Climate: Does the World Need a China-US Deal?

With the Copenhagen climate change conference wrapping up in a couple of days, there may yet be progress on a deal between the U.S. and China, which has been one of the major stumbling blocks so far. From Reuters:

The Dec 7-18 summit is officially due to wrap up a new deal to tackle global warming on Friday, but rifts between rich and poor nations over everything from funding to which draft deal should be on the table, have made for agonizingly slow progress.

U.S. Secretary of State Hillary Clinton tried to break the deadlock on Thursday with a pledge to help mobilize the $100 billion a year by 2020 to assist poor nations shift to greener growth and adapt to a warmer world.

China’s He, who had previously said finance was China’s top concern at the talks, said the move was positive.

“I think the financial issue is very important. Whatever initiative these countries will announce is a good step,” He told Reuters when asked about the U.S. announcement.

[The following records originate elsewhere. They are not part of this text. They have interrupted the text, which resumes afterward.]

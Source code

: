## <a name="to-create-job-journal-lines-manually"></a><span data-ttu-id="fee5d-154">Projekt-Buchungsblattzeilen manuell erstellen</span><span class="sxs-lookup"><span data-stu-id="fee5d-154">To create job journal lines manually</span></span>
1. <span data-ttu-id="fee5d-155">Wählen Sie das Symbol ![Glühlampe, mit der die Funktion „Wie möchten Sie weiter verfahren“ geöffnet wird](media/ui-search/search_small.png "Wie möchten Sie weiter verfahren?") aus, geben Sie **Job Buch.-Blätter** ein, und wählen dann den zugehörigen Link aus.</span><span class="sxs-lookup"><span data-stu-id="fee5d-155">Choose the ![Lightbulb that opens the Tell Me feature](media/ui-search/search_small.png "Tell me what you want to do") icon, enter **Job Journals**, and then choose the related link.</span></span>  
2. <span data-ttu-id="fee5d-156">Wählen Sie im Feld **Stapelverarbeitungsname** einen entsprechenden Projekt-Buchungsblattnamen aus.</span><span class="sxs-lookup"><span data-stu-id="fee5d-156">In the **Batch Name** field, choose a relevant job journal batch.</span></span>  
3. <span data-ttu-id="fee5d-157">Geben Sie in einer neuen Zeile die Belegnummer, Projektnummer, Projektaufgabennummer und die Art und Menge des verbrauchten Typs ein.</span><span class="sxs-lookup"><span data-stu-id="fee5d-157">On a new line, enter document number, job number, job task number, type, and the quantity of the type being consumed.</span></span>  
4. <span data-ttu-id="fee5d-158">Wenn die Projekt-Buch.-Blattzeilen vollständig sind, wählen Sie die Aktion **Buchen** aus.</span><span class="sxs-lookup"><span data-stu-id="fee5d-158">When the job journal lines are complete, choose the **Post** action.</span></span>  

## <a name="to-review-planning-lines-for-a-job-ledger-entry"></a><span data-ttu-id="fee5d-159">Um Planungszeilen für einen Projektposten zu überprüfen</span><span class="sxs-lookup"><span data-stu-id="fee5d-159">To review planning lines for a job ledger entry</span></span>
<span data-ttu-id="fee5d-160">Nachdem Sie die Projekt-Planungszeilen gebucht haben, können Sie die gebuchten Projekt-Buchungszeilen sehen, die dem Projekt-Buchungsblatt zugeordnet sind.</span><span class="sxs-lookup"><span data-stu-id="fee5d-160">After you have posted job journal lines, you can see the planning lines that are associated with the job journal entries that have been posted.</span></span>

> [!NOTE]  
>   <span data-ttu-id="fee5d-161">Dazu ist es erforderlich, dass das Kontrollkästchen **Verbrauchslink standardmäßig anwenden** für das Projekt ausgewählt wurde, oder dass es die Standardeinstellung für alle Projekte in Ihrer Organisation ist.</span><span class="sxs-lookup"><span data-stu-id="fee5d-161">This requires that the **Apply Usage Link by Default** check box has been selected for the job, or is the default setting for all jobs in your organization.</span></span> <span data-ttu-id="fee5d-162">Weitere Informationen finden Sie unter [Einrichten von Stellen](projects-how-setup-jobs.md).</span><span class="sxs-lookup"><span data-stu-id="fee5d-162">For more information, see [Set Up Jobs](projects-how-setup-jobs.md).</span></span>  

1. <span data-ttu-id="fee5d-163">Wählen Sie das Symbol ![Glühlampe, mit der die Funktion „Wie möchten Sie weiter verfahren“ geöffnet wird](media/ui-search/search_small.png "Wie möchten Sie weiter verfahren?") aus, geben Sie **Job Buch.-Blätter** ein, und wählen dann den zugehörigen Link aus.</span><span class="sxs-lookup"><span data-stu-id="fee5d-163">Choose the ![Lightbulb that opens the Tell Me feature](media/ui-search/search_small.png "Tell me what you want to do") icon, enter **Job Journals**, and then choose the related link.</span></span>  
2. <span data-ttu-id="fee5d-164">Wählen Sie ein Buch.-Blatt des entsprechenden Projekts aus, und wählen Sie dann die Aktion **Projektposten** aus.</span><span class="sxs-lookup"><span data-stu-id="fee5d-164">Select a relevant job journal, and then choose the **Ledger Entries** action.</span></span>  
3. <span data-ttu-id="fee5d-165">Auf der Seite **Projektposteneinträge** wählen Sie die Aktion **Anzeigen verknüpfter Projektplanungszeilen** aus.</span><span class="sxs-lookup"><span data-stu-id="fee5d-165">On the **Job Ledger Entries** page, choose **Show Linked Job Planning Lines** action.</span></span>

Meanwhile, Opinio Juris, a site focusing on various perspectives on international law, asks, “Does the World Need a China-US Deal?“:

A China-US deal makes sense for both sides. China has already embarked on an ambitious energy efficiency drive, which forms the basis for its recent undertaking to reduce emissions intensity by 45%. China has economic, political and environmental reasons for its actions. China has much to gain from nationwide energy efficiency, and for some technologies (e.g. renewable energy and power stations) a large domestic market will also provide a springboard for exporting this technology. A deal with the US could bring in welcome infusion of additional capital and know how as well as markets for many Chinese technologies. Politically, China can benefit from showing leadership on a major global issue, and from maintaining access to markets in countries with emissions controls; and the Chinese government is alert to adverse impacts of climate change in China and the accompanying threat of social unrest and political destabilization. Environmentalism too has rising affirmative salience in Chinese public and governmental thinking.

From the US perspective, bringing China into an international limitations agreement would reduce leakage of investment and jobs as well as securing climate benefits and meeting the domestic US political demand for action by China as a condition for the US to undertake strong regulatory limitations on greenhouse gas emissions.